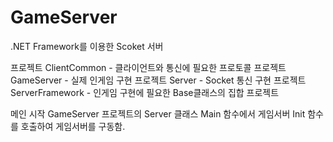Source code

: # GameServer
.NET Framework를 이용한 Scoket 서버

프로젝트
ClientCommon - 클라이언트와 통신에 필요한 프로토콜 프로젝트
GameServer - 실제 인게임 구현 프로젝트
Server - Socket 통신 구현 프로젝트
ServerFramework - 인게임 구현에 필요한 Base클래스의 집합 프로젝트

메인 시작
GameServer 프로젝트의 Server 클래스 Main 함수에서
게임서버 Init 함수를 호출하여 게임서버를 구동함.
* * *
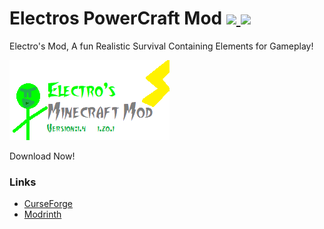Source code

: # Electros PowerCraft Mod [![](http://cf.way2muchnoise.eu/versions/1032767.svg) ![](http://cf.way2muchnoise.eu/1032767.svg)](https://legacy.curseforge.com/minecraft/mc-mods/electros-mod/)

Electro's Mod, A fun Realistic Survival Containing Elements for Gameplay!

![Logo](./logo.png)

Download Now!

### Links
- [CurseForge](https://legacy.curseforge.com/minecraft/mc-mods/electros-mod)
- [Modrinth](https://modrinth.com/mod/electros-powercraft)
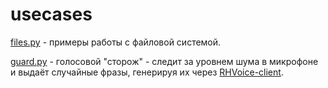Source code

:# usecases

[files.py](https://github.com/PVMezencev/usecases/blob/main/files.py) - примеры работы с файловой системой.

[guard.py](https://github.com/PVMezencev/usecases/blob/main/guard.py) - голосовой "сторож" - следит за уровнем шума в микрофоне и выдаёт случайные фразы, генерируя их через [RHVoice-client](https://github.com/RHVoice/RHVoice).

▶ [Exercise objective]
Tell how many lines in the material contain the string "https". Nothing but the number is needed.

▶ [Written solution]
5